Hedge funds have been around for decades, but recently they have seen a sharp increase in popularity. This popularity is due, in part, to the Wall Street’s focus on the investors’ short-term benefits (or “short-termism”) and the lack of oversight over the hedge fund industry. Now, the question is whether the newly proposed Brokaw Act will help to align the hedge fund industry with this country’s long-term goals. This newly proposed legislation is intended to increase the oversight and regulation of the hedge fund industry and some of its most egregious players.
On March 17, 2016, United States’ Senators Tammy Baldwin of Wisconsin and Jeff Merkley of Oregon, both Democrats, introduced a new legislation, The Brokaw Act. It represent the first ever attempt at garnering the federal anti-activist legislation for activist hedge funds. This act seeks to increase a transparency and strengthen the oversight over the hedge funds.

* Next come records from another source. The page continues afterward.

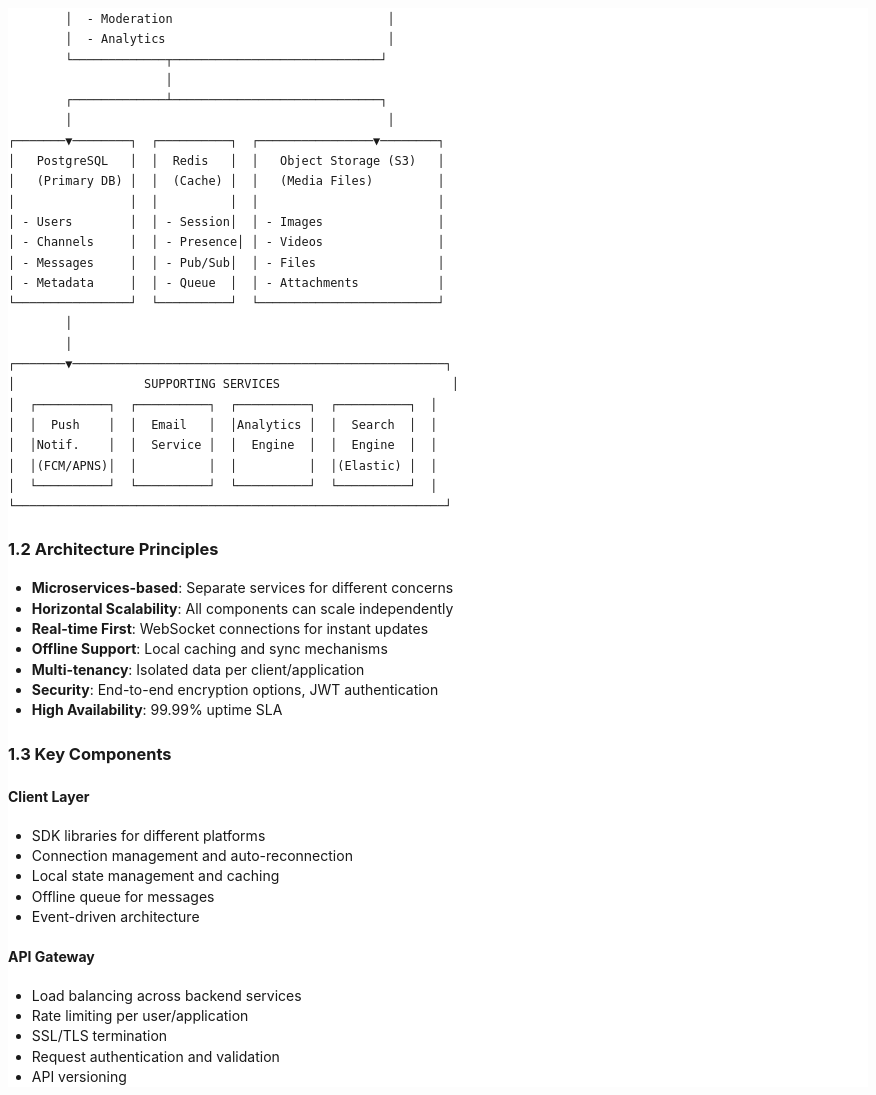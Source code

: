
 ```
        │  - Moderation                              │
        │  - Analytics                               │
        └─────────────┬─────────────────────────────┘
                      │
        ┌─────────────┴─────────────────────────────┐
        │                                            │
┌───────▼────────┐  ┌──────────┐  ┌────────────────▼────────┐
│   PostgreSQL   │  │  Redis   │  │   Object Storage (S3)   │
│   (Primary DB) │  │  (Cache) │  │   (Media Files)         │
│                │  │          │  │                         │
│ - Users        │  │ - Session│  │ - Images                │
│ - Channels     │  │ - Presence│ │ - Videos                │
│ - Messages     │  │ - Pub/Sub│  │ - Files                 │
│ - Metadata     │  │ - Queue  │  │ - Attachments           │
└────────────────┘  └──────────┘  └─────────────────────────┘
        │
        │
┌───────▼────────────────────────────────────────────────────┐
│                  SUPPORTING SERVICES                        │
│  ┌──────────┐  ┌──────────┐  ┌──────────┐  ┌──────────┐  │
│  │  Push    │  │  Email   │  │Analytics │  │  Search  │  │
│  │Notif.    │  │  Service │  │  Engine  │  │  Engine  │  │
│  │(FCM/APNS)│  │          │  │          │  │(Elastic) │  │
│  └──────────┘  └──────────┘  └──────────┘  └──────────┘  │
└────────────────────────────────────────────────────────────┘
```

### 1.2 Architecture Principles

- **Microservices-based**: Separate services for different concerns
- **Horizontal Scalability**: All components can scale independently
- **Real-time First**: WebSocket connections for instant updates
- **Offline Support**: Local caching and sync mechanisms
- **Multi-tenancy**: Isolated data per client/application
- **Security**: End-to-end encryption options, JWT authentication
- **High Availability**: 99.99% uptime SLA

### 1.3 Key Components

#### **Client Layer**
- SDK libraries for different platforms
- Connection management and auto-reconnection
- Local state management and caching
- Offline queue for messages
- Event-driven architecture

#### **API Gateway**
- Load balancing across backend services
- Rate limiting per user/application
- SSL/TLS termination
- Request authentication and validation
- API versioning

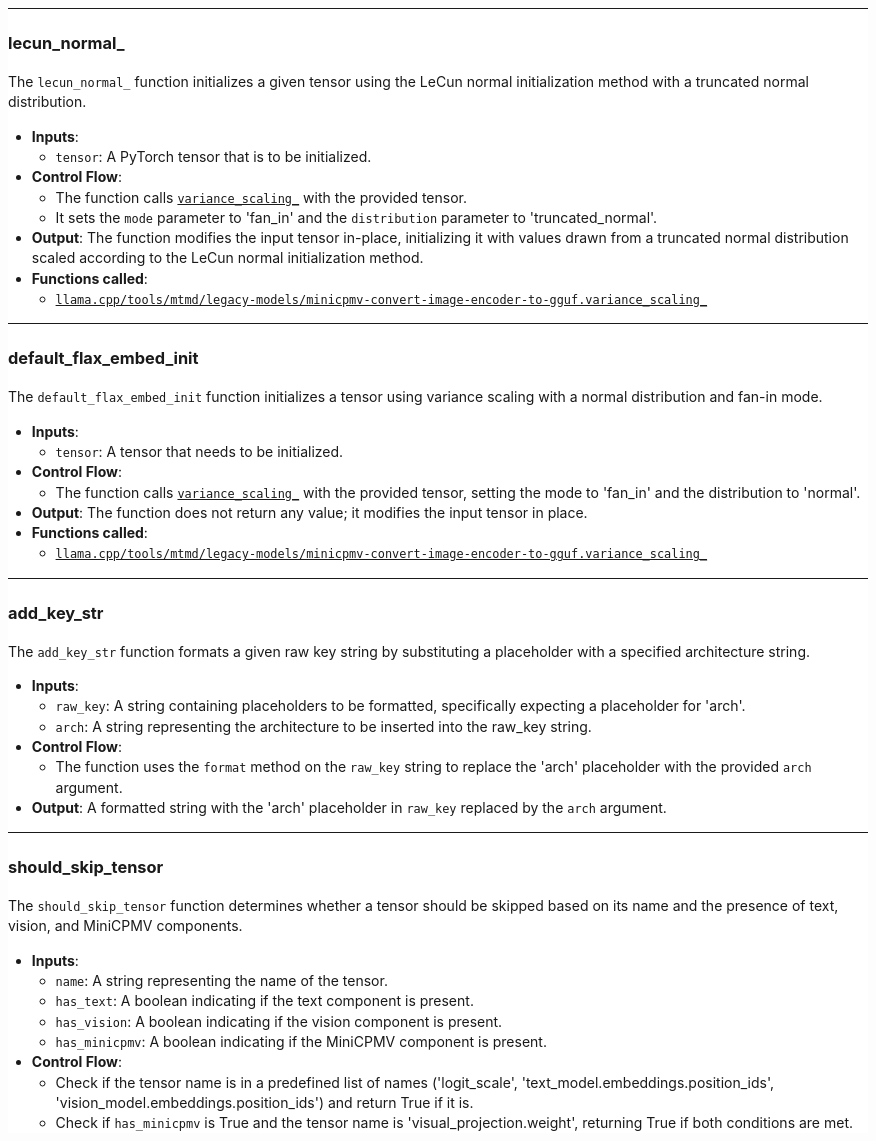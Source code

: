 
---
### lecun\_normal\_
The `lecun_normal_` function initializes a given tensor using the LeCun normal initialization method with a truncated normal distribution.
- **Inputs**:
    - `tensor`: A PyTorch tensor that is to be initialized.
- **Control Flow**:
    - The function calls [`variance_scaling_`](#cpp/tools/mtmd/legacy-models/minicpmv-convert-image-encoder-to-ggufvariance_scaling_) with the provided tensor.
    - It sets the `mode` parameter to 'fan_in' and the `distribution` parameter to 'truncated_normal'.
- **Output**: The function modifies the input tensor in-place, initializing it with values drawn from a truncated normal distribution scaled according to the LeCun normal initialization method.
- **Functions called**:
    - [`llama.cpp/tools/mtmd/legacy-models/minicpmv-convert-image-encoder-to-gguf.variance_scaling_`](#cpp/tools/mtmd/legacy-models/minicpmv-convert-image-encoder-to-ggufvariance_scaling_)


---
### default\_flax\_embed\_init
The `default_flax_embed_init` function initializes a tensor using variance scaling with a normal distribution and fan-in mode.
- **Inputs**:
    - `tensor`: A tensor that needs to be initialized.
- **Control Flow**:
    - The function calls [`variance_scaling_`](#cpp/tools/mtmd/legacy-models/minicpmv-convert-image-encoder-to-ggufvariance_scaling_) with the provided tensor, setting the mode to 'fan_in' and the distribution to 'normal'.
- **Output**: The function does not return any value; it modifies the input tensor in place.
- **Functions called**:
    - [`llama.cpp/tools/mtmd/legacy-models/minicpmv-convert-image-encoder-to-gguf.variance_scaling_`](#cpp/tools/mtmd/legacy-models/minicpmv-convert-image-encoder-to-ggufvariance_scaling_)


---
### add\_key\_str
The `add_key_str` function formats a given raw key string by substituting a placeholder with a specified architecture string.
- **Inputs**:
    - `raw_key`: A string containing placeholders to be formatted, specifically expecting a placeholder for 'arch'.
    - `arch`: A string representing the architecture to be inserted into the raw_key string.
- **Control Flow**:
    - The function uses the `format` method on the `raw_key` string to replace the 'arch' placeholder with the provided `arch` argument.
- **Output**: A formatted string with the 'arch' placeholder in `raw_key` replaced by the `arch` argument.


---
### should\_skip\_tensor
The `should_skip_tensor` function determines whether a tensor should be skipped based on its name and the presence of text, vision, and MiniCPMV components.
- **Inputs**:
    - `name`: A string representing the name of the tensor.
    - `has_text`: A boolean indicating if the text component is present.
    - `has_vision`: A boolean indicating if the vision component is present.
    - `has_minicpmv`: A boolean indicating if the MiniCPMV component is present.
- **Control Flow**:
    - Check if the tensor name is in a predefined list of names ('logit_scale', 'text_model.embeddings.position_ids', 'vision_model.embeddings.position_ids') and return True if it is.
    - Check if `has_minicpmv` is True and the tensor name is 'visual_projection.weight', returning True if both conditions are met.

The Brokaw Act is named after a small town, Brokaw, in Wisconsin. This town saw a hedge fund group take over the town’s long standing paper mill. Soon after, the paper mill went bankrupt disabling and bankrupting the entire town. This paper mill, the Wausau Paper Company, had employed the majority of the townspeople and kept the town vibrant for more than 100 years prior to the activist hedge fund buying it out. With the buyout, executives were fired and cash was used to satisfy the hedge fund’s short-term objectives, causing the bankruptcy of the company.
This is the exact type of takeover the Brokaw Act seeks to thwart.
Often, the activist hedge funds focus only on the short-term financial return of their exclusive investors, showing no concern for the affected employees, their families, and communities. Short-termism, known as “quarterly capitalism,” puts its focus on using corporate funds for huge investor payouts in dividends or buyouts instead of investments into employees, infrastructure, R&D, or other long-term objectives. If allowed to continue, this short-termism, sweeping Wall Street, may undermine many American workers, small businesses, and wreak havoc on the economy.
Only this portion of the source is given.